The former Ireland international said walking has become “an important part” of his life.
“Like a lot of people over the last two years, I have a new appreciation for the amazing outdoor spaces we have in Ireland and the positive effect walking can have on your mental health.”
Commending the new Columban Way trail, which is the starting point of a wider European trail stretching 6,000km, he said it spoke in a very real way to the importance of community.
“It’s not about where you are going, but the journey itself. We have a right to be proud of the many scenic walks we have in this country,” he said.
The Columban Way is a pilgrimage trail modelled on the Camino, the Francigena and other great European cultural routes.
It features historical sites and landscapes of early Christian Ireland as it follows in the footsteps of the sixth century Irish monk St Columbanus, who was born at the foot of Mount Leinster in Co Carlow.
The scenic and historical trail links three areas with strong associations to St Columbanus in Ireland from his birthplace at Mount Leinster in Co Carlow, his place of study at Cleenish Island in Co Fermanagh to the monastery he joined in Bangor, Co Down.
The trail is expected to be a key tourism attraction. Supporters of the initiative have highlighted its cross-border potential to unite communities of different faith and cultural traditions.

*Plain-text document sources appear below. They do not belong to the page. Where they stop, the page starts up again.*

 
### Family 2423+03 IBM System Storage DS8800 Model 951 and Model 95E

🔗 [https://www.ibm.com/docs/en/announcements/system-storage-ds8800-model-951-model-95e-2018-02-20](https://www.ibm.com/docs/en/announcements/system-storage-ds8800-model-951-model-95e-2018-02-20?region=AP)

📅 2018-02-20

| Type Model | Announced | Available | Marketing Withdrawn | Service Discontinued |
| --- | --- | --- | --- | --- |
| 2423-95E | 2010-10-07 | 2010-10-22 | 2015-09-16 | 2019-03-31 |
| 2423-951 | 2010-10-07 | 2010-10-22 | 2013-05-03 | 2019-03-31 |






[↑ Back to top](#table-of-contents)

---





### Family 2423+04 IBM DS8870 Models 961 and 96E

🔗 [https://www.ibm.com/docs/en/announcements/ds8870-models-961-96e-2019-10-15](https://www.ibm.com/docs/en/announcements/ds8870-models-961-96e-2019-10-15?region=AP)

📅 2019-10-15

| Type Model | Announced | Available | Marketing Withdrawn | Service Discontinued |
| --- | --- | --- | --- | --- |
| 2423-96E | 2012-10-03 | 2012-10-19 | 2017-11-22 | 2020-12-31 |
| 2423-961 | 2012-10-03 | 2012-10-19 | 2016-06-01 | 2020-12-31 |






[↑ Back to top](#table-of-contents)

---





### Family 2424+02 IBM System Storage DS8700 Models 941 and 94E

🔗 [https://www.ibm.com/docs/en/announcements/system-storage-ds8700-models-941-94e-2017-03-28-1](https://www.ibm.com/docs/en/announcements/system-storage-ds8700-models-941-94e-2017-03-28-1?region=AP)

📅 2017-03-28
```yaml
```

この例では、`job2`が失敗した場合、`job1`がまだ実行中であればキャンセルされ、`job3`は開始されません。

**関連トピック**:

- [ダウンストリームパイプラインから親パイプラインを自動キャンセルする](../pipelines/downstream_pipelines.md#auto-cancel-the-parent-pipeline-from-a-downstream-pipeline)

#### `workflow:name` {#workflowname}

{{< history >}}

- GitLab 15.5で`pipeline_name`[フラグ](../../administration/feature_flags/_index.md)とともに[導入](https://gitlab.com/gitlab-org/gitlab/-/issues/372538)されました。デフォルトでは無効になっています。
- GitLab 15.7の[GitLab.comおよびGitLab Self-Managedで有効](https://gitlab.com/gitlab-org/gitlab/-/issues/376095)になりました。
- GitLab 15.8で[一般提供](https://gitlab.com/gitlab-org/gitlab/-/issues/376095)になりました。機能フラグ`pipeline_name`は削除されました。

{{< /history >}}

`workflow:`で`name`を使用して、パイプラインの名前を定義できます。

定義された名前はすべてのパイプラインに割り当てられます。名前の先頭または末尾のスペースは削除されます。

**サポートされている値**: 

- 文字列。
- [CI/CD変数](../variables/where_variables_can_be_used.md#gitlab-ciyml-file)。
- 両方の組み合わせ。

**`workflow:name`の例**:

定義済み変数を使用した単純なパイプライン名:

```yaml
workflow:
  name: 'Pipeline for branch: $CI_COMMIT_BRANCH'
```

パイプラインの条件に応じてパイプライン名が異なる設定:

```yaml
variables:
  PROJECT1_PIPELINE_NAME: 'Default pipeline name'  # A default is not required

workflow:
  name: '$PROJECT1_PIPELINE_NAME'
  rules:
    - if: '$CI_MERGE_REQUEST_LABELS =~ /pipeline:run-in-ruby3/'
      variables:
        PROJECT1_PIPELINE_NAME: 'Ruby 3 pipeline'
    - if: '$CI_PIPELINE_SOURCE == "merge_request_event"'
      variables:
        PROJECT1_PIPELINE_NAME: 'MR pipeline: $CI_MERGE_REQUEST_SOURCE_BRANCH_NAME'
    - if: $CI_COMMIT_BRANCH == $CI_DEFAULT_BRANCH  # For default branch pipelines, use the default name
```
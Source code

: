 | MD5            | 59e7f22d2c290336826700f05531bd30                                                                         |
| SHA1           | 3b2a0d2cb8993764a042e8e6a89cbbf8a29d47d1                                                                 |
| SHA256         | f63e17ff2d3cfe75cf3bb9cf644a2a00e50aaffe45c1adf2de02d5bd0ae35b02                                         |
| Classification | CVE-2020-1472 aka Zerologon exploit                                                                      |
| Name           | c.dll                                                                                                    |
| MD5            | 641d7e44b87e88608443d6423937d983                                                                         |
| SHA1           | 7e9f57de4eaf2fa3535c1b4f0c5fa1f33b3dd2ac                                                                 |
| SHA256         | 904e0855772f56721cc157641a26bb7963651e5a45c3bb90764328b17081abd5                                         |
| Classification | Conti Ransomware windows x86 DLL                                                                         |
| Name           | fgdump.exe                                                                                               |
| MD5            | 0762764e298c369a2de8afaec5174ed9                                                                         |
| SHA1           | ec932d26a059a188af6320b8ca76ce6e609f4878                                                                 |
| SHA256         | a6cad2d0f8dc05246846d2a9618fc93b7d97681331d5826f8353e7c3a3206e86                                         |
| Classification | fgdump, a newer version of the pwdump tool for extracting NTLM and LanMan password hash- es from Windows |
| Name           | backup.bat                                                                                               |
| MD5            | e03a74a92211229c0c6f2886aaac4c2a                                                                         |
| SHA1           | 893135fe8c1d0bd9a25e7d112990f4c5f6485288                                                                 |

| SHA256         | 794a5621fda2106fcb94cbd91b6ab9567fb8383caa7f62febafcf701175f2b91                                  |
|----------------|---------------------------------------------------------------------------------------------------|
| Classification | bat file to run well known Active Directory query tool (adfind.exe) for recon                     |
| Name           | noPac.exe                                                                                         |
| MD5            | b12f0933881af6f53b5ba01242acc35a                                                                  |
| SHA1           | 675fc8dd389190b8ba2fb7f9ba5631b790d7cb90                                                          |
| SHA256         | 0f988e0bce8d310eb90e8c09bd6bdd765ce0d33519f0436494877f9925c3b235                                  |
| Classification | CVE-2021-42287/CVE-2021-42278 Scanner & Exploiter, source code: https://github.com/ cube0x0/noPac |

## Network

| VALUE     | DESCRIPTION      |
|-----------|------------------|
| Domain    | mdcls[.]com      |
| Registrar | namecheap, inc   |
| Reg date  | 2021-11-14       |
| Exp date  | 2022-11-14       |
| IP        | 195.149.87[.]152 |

Once fully developed, the Columban Way will stretch 530km across counties Carlow, Wexford, Kildare, Laois, Meath, Cavan, Monaghan, Fermanagh, Armagh and Down.
The Columban Way also links to the European trail which links places associated with St Columbanus in Britain, France, Austria, Luxembourg, Liechtenstein, Germany, Switzerland and Italy.
This new stretch of the Columban Way was undertaken in response to the growing demand for slow, sustainable tourism according to Michael Walsh of Carlow Tourism.
Standing at the Columbanus Cairn on Mount Leinster, Fianna Fáil Councillor Fintan Phelan recalled that it was in the shadow of the Blackstairs Mountains that Columbanus spent his early years.
“This spot therefore holds a very special place in the history of Columbanus’s story and the development of the Columban Way here in Ireland,” he said.